Not that I still don’t enjoy it, I do, just its hold on me has loosened, lessened, not what it was. Thankfully in some ways in that once upon an SL time I was so enmeshed in it, it started spilling over in m RL which is not what it’s supposed to do as far as I’m concerned. What did leak through was mostly the worry, the angst, even some of the drama, some directed at me some just happening around me. Of course we all know and loudly proclaim in SL it should be drama-free, there’s even signs affirming that on some sims: “This is a Drama-free Zone”. A bit like “this is a Zombie-Free Zone” except without the zombies, although I’m sure some of the people I’ve met here can seem a bit brain-dead.

If you’re not careful though things can snowball, get away from you, gather unexpected momentum and before you know it: madness!

Well, fortunately for me I’ve learned through my mistakes in investing too much ‘me’, so to speak, as in my emotions and trying to spot and head-off any potential drama before it becomes drama, which can be a bit of an inworld skill in itself and not a perfect science.

I always keep myself busy though and never understand those who say, “I’m bored”. It’s strange because f you are bored then why are you even there, online, inworld, and if you are go do something else instead. Some people seem to need to be ‘entertained’ all the time, and if you look hard enough, even thuogh SL isn’t what it used to be (i.e. admittedly not as much fun or interactive) there are things to do, place to explore, amazing builds and sims to see that are just a feast for the eyes and dancing, I love dancing.

So I’ve been thinking lately about why I’m still here. One thing for sure I am loyal to my avatar, or me, which sounds strange to anyone who’s never done SL. It’s like after a while because it is like: are are you your avatar, or, is your avi you? Either way you can feel incredibly protective about her, and in my case I do, and the thought of losing her after all this time is almost unthinkable. It would be like losing a part of me, because she is in a way, my avi is me in so many ways: my beliefs, attitudes and, even though you can choose any be anyone or anything here, I have actually very closely physically modelled her on me. Not sure why although I feel most comfortable in my own skin, although my hair in RL isn’t blue, although sometimes it has been, as it has been other colours too.

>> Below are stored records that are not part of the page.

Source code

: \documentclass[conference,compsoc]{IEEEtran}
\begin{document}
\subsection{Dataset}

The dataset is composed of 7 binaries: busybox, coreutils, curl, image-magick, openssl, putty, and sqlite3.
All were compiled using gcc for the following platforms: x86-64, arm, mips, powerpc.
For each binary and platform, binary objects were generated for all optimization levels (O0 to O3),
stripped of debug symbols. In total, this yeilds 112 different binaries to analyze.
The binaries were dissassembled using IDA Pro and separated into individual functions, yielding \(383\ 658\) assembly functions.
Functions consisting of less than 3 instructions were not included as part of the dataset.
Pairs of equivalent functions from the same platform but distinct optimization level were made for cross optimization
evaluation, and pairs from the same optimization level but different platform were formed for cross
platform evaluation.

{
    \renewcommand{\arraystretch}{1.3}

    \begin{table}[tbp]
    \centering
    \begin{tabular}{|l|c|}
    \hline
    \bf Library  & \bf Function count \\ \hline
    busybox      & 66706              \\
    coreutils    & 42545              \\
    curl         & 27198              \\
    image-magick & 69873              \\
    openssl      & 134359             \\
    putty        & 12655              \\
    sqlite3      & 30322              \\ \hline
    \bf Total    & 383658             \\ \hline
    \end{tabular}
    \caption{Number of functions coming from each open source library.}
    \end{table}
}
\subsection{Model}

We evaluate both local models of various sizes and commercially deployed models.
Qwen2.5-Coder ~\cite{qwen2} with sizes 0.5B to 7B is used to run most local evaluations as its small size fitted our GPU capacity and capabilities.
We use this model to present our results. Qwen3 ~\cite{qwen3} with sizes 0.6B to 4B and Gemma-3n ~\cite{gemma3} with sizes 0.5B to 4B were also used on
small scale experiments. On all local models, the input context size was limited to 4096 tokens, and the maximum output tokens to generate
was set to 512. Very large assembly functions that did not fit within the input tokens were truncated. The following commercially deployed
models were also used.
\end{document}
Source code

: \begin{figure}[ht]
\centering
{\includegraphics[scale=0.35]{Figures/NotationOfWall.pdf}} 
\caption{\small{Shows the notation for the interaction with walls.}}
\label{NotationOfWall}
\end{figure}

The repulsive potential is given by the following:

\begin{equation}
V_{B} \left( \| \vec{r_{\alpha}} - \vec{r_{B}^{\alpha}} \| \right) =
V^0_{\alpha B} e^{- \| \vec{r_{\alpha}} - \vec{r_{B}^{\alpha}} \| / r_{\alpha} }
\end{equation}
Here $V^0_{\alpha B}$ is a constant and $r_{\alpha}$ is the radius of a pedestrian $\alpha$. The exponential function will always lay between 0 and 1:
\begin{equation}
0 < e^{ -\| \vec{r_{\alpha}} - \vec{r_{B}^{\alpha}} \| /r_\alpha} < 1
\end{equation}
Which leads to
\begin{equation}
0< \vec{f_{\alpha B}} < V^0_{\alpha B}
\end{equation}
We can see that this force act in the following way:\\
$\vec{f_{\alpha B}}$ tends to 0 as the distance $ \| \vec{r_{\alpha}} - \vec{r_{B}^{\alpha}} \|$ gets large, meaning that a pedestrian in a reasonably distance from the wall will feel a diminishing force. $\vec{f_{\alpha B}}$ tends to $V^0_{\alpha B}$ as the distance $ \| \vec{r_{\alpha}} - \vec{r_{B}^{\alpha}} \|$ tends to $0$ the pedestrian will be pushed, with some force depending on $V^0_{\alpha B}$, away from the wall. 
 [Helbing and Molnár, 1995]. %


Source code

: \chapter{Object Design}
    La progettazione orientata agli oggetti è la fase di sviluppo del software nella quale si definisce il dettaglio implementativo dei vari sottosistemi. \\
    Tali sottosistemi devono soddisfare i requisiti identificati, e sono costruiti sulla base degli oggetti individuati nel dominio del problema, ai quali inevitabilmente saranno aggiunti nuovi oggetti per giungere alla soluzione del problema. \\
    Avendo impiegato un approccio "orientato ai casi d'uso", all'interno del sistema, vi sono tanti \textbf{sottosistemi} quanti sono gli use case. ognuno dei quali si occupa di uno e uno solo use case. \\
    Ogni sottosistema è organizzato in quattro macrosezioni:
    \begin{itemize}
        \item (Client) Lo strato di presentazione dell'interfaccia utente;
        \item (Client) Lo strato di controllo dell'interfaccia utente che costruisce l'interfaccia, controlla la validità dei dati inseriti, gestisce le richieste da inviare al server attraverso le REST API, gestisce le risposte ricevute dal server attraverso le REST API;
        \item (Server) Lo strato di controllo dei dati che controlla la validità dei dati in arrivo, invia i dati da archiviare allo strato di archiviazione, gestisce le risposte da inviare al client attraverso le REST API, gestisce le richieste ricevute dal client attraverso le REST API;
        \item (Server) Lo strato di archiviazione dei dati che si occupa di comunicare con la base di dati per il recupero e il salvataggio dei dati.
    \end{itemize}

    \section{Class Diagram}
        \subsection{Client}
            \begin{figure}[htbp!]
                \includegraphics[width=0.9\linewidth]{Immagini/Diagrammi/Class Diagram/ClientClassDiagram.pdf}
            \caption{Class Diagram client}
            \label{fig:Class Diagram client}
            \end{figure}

I’ve never been a tree or a dragon or a zombie. I am though a vampire, and a photographer. Some things have stayed with me pretty much from the start or at least from my first year here, like the blue hair I actually had sorted by my third week. I’m still finding new things too, adventures, friends and such, though have never been into anything overly competitive.
I haven’t come to any conclusions yet except that I’m not going anywhere and staying here in SL happily as me, probably because you just never know what might happen next, and that for me, is still most exciting.